第479回 ドンキの経営

皆さんはドンキ(ドン・キホーテ)のお店に入ったことはありませんか。ドンキの1号店は1989年に産声を上げ,以後,34期連続で増収を達成しています。なぜドンキはここまで急成長できたのでしょうか。

日本の小売業界の多くは,本部が店を完全にコントロールすることで一定の品質を保ちながら多店舗展開をするという方式をとっています。一方ドンキでは,「その方法を真似しても勝てるわけがない」という考えから,「どんな商品を仕入れ,いくらで売るのか,店のどこに並べて,どう売るのか」という権限をすべて現場に委ねるという方式をとりました。その結果,多店舗展開しながらも,個性を持った店が出来上がります。
またドンキでは,想定顧客に最も近い人が店員に選ばれます。実際,10~20代半ばのZ世代をターゲットにした「キラキラドンキ」のスタッフの平均年齢は19歳です。
ドンキでは「売り場」という言葉は使わず「買い場」と呼びます。売り場は店側から見た言葉ですが,来店客からすれば売り場ではなく買い場になるからです。そして,ドンキでは一般の店舗が目指している「便利さ」「安さ」にプラスして,「楽しさ」も追求しています。
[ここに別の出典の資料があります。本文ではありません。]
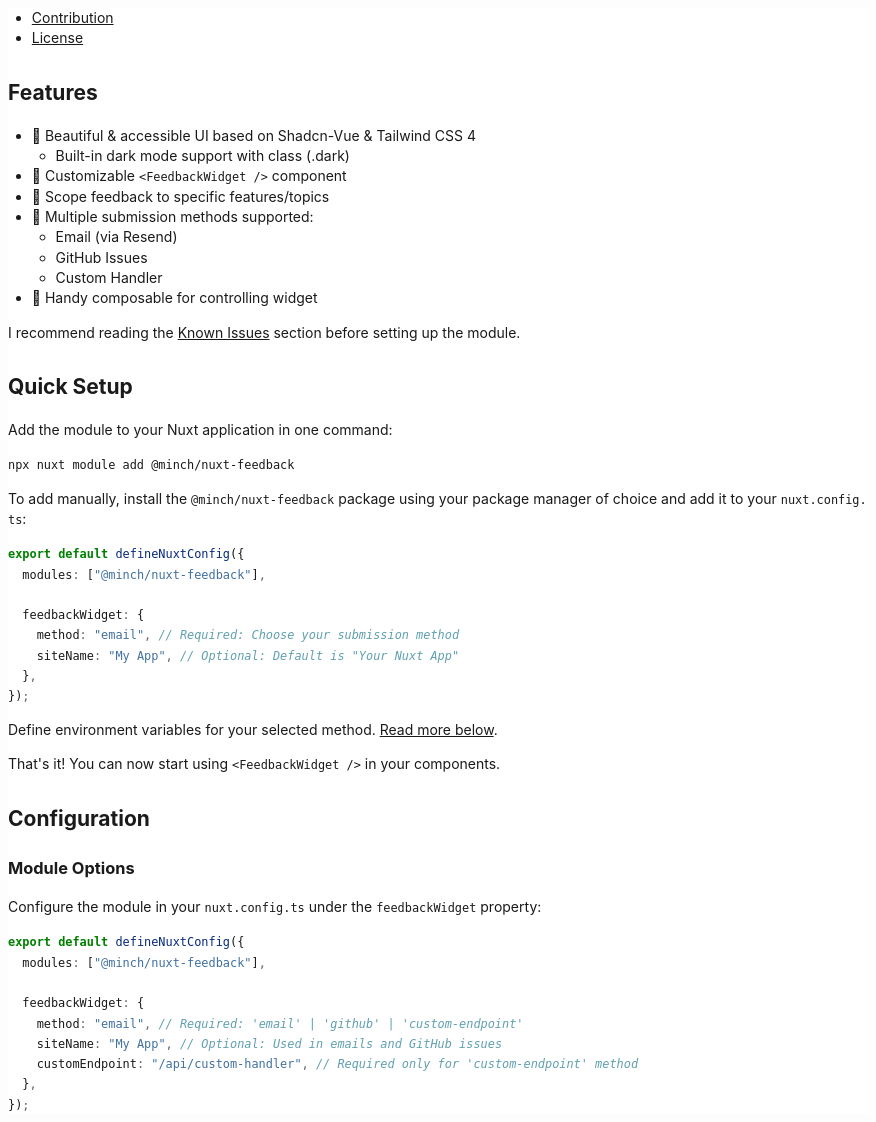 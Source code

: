 - [Contribution](#contribution)
- [License](#license)

## Features

- 💚 Beautiful & accessible UI based on Shadcn-Vue & Tailwind CSS 4
  - Built-in dark mode support with class (.dark)
- 🔩 Customizable `<FeedbackWidget />` component
- 📲 Scope feedback to specific features/topics
- 📧 Multiple submission methods supported:
  - Email (via Resend)
  - GitHub Issues
  - Custom Handler
- 🌟 Handy composable for controlling widget

I recommend reading the [Known Issues](#known-issues) section before setting up the module.

## Quick Setup

Add the module to your Nuxt application in one command:

```bash
npx nuxt module add @minch/nuxt-feedback
```

To add manually, install the `@minch/nuxt-feedback` package using your package manager of choice and add it to your `nuxt.config.ts`:

```ts
export default defineNuxtConfig({
  modules: ["@minch/nuxt-feedback"],

  feedbackWidget: {
    method: "email", // Required: Choose your submission method
    siteName: "My App", // Optional: Default is "Your Nuxt App"
  },
});
```

Define environment variables for your selected method. [Read more below](#environment-variables).

That's it! You can now start using `<FeedbackWidget />` in your components.

## Configuration

### Module Options

Configure the module in your `nuxt.config.ts` under the `feedbackWidget` property:

```ts
export default defineNuxtConfig({
  modules: ["@minch/nuxt-feedback"],

  feedbackWidget: {
    method: "email", // Required: 'email' | 'github' | 'custom-endpoint'
    siteName: "My App", // Optional: Used in emails and GitHub issues
    customEndpoint: "/api/custom-handler", // Required only for 'custom-endpoint' method
  },
});
```


[npm-version-src]: https://img.shields.io/npm/v/@minch/nuxt-feedback/latest.svg?style=flat&colorA=020420&colorB=00DC82
[npm-version-href]: https://npmjs.com/package/@minch/nuxt-feedback
[license-src]: https://img.shields.io/npm/l/@minch/nuxt-feedback.svg?style=flat&colorA=020420&colorB=00DC82
[license-href]: https://npmjs.com/package/@minch/nuxt-feedback
[nuxt-src]: https://img.shields.io/badge/Nuxt-020420?logo=nuxt
[nuxt-href]: https://nuxt.com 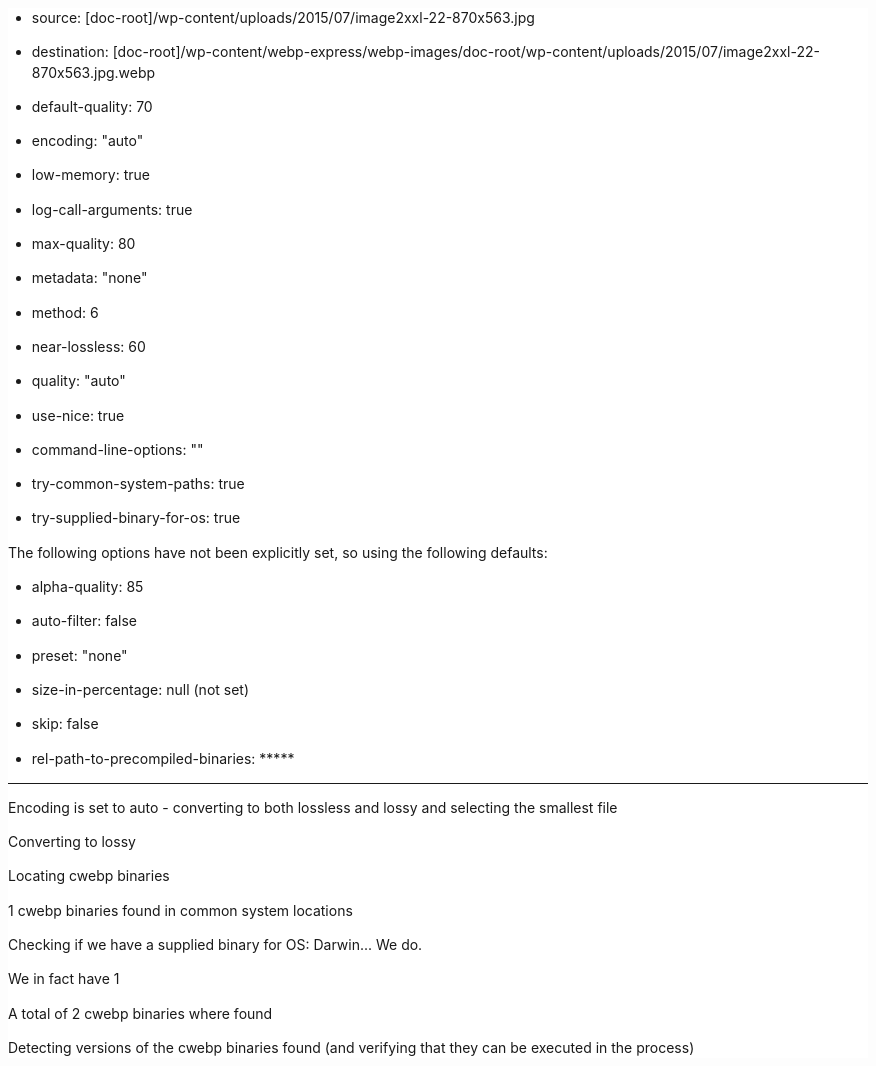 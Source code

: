 - source: [doc-root]/wp-content/uploads/2015/07/image2xxl-22-870x563.jpg

- destination: [doc-root]/wp-content/webp-express/webp-images/doc-root/wp-content/uploads/2015/07/image2xxl-22-870x563.jpg.webp

- default-quality: 70

- encoding: "auto"

- low-memory: true

- log-call-arguments: true

- max-quality: 80

- metadata: "none"

- method: 6

- near-lossless: 60

- quality: "auto"

- use-nice: true

- command-line-options: ""

- try-common-system-paths: true

- try-supplied-binary-for-os: true


The following options have not been explicitly set, so using the following defaults:

- alpha-quality: 85

- auto-filter: false

- preset: "none"

- size-in-percentage: null (not set)

- skip: false

- rel-path-to-precompiled-binaries: *****

------------


Encoding is set to auto - converting to both lossless and lossy and selecting the smallest file


Converting to lossy

Locating cwebp binaries

1 cwebp binaries found in common system locations

Checking if we have a supplied binary for OS: Darwin... We do.

We in fact have 1

A total of 2 cwebp binaries where found

Detecting versions of the cwebp binaries found (and verifying that they can be executed in the process)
このようなドンキのユニークな経営スタイルは,『進撃のドンキ』酒井大輔著〈日経BP〉に収録されています。その本の中で最も驚いたポイントは,創業者・安田隆夫氏が66歳を前に引退するときに起草された百数十ページにも及ぶ企業理念集「源流」です。スタッフ全員の行動規範やドンキの経営は,この理念集に従ってなされています。その仕組みを理解して,初めてドンキの真の強さを知ることができました。